Pumped-Storage Hydroelectricity

Pumped-storage hydroelectricity (PSH) is a form of Grid Energy Storage that holds energy as the gravitational potential of water between two reservoirs at different elevations. When electricity is cheap or abundant, water is pumped from the lower to the upper reservoir; when demand and prices rise, that water flows back down through turbine generators. Many plants use reversible Francis turbine units that act as both pump and generator. The round-trip efficiency of PSH is typically 70 to 80 percent. Despite that being lower than lithium-ion, PSH dominates because of cost and longevity: as of 2020 it accounted for roughly 95 percent of active grid storage worldwide, with installed capacity over 181 GW, growing to around 200 GW and about 9,000 GWh by the mid-2020s.
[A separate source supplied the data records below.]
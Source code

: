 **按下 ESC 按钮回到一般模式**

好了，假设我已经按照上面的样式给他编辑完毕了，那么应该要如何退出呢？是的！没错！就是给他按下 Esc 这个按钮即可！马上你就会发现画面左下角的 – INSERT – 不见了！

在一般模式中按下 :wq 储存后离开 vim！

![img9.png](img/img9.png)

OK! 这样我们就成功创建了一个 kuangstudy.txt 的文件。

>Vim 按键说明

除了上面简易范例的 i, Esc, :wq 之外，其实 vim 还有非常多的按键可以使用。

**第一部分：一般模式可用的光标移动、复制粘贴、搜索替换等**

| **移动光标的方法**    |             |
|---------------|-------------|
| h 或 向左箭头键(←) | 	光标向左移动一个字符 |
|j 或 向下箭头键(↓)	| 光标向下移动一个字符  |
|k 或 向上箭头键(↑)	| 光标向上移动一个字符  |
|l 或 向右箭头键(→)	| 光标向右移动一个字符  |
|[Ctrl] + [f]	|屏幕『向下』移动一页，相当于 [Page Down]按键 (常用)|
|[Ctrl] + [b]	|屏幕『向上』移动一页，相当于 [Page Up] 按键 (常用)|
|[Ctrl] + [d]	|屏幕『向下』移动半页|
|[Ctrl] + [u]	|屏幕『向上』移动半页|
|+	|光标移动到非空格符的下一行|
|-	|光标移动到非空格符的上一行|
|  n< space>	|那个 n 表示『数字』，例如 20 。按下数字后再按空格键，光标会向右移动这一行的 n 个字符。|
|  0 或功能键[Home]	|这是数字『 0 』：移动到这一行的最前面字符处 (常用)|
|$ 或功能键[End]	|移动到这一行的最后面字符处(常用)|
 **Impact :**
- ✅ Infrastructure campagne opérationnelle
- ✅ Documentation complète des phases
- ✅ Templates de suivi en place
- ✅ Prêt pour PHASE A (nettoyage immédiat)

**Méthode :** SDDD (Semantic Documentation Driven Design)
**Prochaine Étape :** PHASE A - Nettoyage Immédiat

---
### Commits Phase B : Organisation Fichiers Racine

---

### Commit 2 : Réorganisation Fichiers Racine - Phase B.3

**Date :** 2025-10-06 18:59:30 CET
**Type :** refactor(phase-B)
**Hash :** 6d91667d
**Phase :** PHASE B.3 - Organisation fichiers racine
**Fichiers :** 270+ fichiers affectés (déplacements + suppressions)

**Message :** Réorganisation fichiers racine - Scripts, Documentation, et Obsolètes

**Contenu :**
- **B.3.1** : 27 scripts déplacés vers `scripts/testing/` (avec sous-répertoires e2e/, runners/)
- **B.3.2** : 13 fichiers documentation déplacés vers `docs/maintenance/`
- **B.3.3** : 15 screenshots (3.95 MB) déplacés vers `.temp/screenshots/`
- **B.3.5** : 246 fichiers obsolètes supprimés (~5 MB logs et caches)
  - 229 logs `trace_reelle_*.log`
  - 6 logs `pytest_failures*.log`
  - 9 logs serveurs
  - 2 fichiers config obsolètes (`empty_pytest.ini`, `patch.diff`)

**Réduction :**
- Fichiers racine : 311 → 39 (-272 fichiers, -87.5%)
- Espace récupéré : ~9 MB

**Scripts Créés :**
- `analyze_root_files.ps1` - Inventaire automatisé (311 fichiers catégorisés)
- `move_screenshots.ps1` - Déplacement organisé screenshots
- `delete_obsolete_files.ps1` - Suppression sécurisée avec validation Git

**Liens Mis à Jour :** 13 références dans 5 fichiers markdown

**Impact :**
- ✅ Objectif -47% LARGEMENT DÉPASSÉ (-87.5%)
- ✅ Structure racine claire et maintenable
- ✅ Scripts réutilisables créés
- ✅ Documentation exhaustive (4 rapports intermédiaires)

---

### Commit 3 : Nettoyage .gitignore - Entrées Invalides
Facilities commonly run for decades and in some cases over a century, three to five times longer than utility-scale batteries, which is why their lifetime cost per kWh is hard to beat. The key constraint is geography: PSH needs hilly country with two reservoir sites near each other at different elevations. Even so, a global greenfield atlas has identified over 800,000 candidate sites, far more than would be needed for a fully renewable grid. The largest plants include Fengning in China (3,600 MW, 40 GWh), Bath County in the United States (about 3,000 MW, 24 GWh), and Ludington (1,872 MW). China leads global capacity by a wide margin. PSH is one of the mechanical storage technologies, alongside Compressed-Air Energy Storage and the Energy Dome CO2 Battery.